■ Problem to solve
Among the records below, find the line with "- 💞️ I’m looking to collaborate on ..." and the line with "ETH holdings = 26.960005962ETH". Set down both and every line between, exactly and with no pictures, but nothing else.
------------------------------------
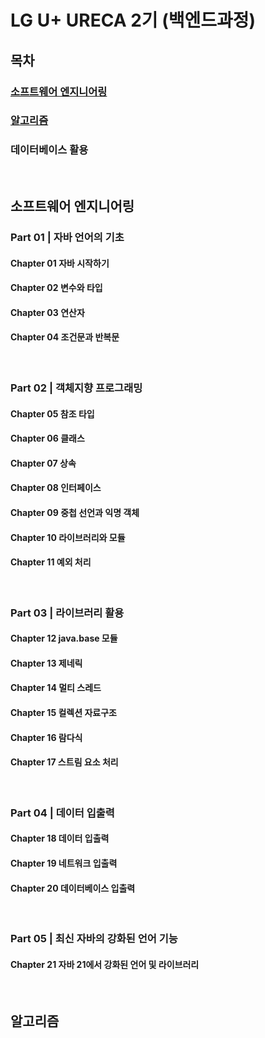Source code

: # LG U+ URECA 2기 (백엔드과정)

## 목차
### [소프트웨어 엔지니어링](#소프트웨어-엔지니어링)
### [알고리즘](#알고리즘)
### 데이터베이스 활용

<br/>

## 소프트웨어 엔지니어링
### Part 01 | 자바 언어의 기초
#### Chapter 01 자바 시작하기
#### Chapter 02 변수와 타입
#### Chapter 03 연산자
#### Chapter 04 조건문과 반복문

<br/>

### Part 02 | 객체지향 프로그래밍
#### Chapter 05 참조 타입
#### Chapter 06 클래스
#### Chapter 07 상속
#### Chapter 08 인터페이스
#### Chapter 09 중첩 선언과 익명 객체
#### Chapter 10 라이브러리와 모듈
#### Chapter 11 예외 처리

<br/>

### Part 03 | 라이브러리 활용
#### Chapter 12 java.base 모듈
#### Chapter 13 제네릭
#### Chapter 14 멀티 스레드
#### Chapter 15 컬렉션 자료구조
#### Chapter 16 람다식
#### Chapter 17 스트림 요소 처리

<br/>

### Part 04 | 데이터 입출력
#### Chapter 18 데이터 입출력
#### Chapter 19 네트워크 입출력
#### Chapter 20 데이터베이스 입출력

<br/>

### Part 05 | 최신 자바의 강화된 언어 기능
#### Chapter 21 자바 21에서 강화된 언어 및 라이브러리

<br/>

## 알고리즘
------------------------------------
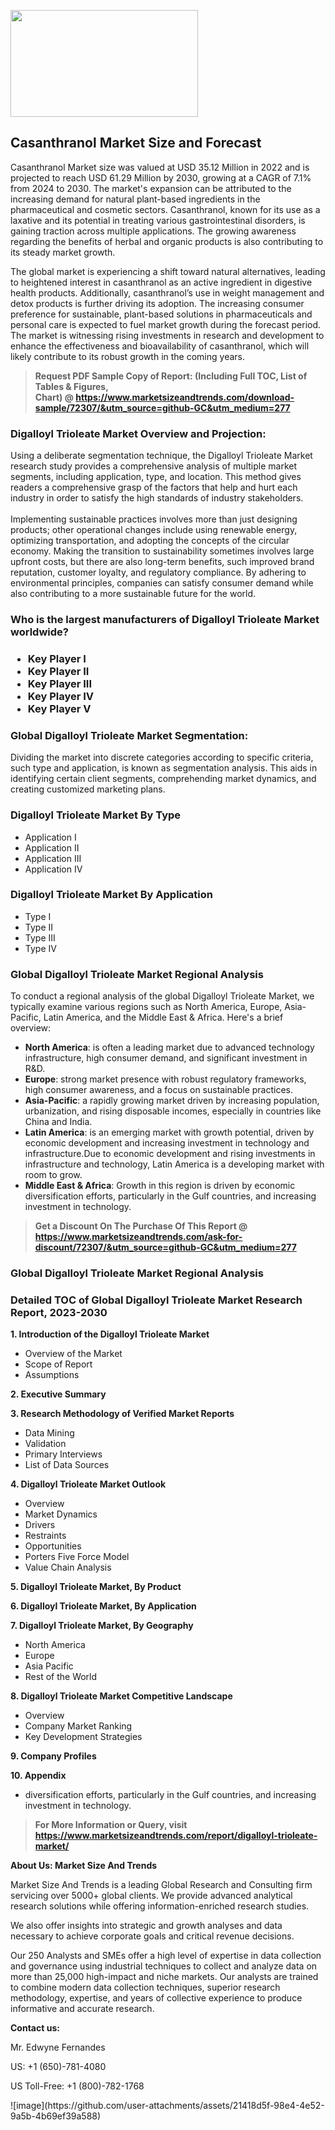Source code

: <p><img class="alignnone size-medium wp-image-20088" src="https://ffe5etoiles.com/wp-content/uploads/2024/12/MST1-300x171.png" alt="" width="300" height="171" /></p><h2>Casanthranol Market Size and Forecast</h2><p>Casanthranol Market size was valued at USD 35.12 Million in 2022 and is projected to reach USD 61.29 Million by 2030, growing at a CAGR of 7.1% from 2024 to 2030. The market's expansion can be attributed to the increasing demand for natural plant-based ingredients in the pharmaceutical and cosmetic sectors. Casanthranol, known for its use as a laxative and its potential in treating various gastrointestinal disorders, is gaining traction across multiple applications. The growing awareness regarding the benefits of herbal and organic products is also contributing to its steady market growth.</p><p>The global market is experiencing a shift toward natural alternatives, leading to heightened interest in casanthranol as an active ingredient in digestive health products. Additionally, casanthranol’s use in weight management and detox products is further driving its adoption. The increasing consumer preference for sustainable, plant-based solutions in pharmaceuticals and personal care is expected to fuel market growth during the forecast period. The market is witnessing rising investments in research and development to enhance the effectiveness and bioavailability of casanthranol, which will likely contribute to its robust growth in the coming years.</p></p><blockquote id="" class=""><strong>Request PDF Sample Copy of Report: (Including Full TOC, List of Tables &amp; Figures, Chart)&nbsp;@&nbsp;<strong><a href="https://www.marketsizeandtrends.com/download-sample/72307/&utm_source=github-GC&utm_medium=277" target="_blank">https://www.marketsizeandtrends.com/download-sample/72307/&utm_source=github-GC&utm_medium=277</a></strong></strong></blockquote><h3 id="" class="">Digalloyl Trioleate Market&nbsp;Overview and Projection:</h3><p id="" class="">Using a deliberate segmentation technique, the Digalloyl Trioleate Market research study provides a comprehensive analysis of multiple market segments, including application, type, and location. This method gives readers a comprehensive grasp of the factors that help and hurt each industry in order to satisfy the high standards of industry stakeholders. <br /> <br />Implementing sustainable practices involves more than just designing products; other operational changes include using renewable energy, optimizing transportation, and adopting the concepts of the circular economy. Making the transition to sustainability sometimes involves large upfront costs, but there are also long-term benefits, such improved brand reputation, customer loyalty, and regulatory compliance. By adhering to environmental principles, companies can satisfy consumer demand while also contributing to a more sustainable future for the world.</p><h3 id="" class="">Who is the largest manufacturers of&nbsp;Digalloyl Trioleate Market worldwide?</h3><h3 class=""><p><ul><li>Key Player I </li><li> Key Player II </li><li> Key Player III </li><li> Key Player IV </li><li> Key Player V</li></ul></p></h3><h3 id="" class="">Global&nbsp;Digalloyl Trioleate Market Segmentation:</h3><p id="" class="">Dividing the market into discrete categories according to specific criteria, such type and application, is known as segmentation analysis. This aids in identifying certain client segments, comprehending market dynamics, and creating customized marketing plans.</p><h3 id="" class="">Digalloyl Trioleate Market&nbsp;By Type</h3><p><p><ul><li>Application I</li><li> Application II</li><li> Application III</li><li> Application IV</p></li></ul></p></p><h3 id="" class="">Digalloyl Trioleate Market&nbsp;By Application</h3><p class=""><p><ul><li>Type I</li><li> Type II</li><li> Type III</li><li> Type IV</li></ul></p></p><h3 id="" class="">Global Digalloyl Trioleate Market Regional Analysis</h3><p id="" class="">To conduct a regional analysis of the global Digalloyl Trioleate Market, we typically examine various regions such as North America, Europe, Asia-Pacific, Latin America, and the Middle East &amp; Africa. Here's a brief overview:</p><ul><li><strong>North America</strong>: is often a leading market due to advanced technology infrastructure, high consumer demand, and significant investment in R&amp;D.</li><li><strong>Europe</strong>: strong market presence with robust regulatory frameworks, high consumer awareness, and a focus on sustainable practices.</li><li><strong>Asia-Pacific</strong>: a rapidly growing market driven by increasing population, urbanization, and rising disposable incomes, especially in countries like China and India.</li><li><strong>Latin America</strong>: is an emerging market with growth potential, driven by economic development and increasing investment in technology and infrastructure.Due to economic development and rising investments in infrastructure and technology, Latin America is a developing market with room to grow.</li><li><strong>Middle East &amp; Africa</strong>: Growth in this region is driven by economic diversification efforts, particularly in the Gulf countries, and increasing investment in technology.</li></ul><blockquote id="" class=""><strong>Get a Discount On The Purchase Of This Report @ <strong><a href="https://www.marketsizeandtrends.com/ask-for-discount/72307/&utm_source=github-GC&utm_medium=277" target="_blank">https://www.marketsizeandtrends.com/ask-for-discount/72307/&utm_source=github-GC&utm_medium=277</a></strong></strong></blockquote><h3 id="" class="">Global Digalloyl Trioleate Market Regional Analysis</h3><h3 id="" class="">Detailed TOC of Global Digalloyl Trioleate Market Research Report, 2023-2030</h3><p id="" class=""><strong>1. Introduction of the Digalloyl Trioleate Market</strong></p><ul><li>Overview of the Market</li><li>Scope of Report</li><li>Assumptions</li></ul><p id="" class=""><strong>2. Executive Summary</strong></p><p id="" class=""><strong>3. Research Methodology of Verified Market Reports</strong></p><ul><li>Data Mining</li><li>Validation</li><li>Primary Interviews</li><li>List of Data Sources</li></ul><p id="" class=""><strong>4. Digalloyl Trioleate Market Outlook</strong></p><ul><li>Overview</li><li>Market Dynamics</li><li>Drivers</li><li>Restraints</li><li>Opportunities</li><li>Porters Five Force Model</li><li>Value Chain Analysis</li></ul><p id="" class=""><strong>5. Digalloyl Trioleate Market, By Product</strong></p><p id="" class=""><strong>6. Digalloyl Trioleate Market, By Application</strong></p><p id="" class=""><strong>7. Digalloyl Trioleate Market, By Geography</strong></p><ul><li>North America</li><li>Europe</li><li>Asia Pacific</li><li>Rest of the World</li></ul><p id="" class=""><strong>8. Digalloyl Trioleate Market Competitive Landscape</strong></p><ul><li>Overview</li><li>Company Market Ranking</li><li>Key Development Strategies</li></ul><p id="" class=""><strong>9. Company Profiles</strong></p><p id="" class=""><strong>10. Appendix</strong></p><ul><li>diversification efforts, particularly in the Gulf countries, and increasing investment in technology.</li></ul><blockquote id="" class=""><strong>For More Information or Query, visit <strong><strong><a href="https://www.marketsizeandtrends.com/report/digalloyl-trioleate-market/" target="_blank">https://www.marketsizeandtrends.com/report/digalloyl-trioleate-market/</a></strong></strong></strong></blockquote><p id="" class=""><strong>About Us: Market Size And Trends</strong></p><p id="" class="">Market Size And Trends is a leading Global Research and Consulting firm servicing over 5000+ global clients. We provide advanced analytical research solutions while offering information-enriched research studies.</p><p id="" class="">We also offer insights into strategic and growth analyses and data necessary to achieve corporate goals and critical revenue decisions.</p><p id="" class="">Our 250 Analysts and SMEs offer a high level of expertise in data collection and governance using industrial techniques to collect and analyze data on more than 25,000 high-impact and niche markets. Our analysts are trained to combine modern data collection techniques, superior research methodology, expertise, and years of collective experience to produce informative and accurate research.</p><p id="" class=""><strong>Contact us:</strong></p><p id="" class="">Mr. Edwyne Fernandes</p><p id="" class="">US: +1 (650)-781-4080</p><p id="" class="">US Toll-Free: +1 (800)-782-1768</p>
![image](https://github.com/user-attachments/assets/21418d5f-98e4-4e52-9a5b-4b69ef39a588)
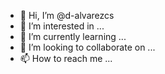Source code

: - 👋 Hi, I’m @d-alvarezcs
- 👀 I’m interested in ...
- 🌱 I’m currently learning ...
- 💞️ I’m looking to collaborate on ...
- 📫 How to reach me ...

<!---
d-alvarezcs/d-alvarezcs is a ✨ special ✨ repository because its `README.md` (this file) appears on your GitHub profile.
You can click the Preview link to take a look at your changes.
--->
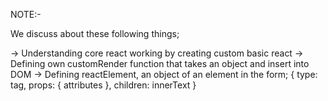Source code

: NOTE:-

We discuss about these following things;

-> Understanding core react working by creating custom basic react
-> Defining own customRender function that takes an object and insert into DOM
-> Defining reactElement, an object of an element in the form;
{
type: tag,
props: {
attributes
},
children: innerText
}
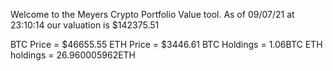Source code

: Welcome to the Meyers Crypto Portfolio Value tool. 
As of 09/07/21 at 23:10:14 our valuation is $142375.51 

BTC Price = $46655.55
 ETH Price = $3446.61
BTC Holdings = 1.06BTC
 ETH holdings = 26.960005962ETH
------------------------------------
■ Exercise response
- 💞️ I’m looking to collaborate on ...
- 📫 How to reach me ...

<!---
d-alvarezcs/d-alvarezcs is a ✨ special ✨ repository because its `README.md` (this file) appears on your GitHub profile.
You can click the Preview link to take a look at your changes.
--->
Source code

: NOTE:-

We discuss about these following things;

-> Understanding core react working by creating custom basic react
-> Defining own customRender function that takes an object and insert into DOM
-> Defining reactElement, an object of an element in the form;
{
type: tag,
props: {
attributes
},
children: innerText
}
Source code

: Welcome to the Meyers Crypto Portfolio Value tool. 
As of 09/07/21 at 23:10:14 our valuation is $142375.51 

BTC Price = $46655.55
 ETH Price = $3446.61
BTC Holdings = 1.06BTC
 ETH holdings = 26.960005962ETH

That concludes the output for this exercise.